TASK OBJECTIVE:
Wherever the word "Picade" appears in a line of the records, copy that line.

START MATERIAL PROVIDED

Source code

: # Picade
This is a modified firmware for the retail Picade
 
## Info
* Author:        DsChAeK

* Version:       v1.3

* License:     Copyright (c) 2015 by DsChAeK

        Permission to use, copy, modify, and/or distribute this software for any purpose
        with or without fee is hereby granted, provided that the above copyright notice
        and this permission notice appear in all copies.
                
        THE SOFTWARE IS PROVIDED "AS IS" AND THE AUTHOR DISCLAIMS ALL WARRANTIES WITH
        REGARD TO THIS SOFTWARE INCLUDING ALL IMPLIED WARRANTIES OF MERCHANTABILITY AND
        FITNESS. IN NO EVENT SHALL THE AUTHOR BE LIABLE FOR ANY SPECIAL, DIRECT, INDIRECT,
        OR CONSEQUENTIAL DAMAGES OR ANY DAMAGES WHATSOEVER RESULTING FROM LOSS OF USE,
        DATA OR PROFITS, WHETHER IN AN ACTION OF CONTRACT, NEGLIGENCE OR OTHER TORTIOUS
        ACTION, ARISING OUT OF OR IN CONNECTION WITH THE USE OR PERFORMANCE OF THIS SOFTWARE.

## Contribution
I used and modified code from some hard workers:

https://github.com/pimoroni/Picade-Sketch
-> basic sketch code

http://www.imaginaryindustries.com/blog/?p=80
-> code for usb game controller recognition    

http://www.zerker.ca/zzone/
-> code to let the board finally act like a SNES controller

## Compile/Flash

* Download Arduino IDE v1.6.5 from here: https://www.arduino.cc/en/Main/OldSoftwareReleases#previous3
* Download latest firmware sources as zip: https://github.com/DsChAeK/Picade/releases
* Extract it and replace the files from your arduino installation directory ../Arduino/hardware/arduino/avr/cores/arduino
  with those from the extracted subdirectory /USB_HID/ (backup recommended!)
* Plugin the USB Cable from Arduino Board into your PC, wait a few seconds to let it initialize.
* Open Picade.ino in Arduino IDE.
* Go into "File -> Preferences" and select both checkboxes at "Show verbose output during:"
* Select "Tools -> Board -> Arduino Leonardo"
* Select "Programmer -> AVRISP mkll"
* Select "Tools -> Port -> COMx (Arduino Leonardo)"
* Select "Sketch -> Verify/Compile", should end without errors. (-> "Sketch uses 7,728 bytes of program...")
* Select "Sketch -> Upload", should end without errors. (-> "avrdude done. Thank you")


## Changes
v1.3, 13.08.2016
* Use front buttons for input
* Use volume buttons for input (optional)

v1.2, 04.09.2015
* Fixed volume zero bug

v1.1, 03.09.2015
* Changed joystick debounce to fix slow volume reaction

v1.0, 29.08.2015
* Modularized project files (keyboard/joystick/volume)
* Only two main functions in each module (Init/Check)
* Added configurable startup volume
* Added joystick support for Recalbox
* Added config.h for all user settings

END MATERIAL PROVIDED

TASK ANSWER:
: # Picade
This is a modified firmware for the retail Picade
https://github.com/pimoroni/Picade-Sketch
* Download latest firmware sources as zip: https://github.com/DsChAeK/Picade/releases
* Open Picade.ino in Arduino IDE.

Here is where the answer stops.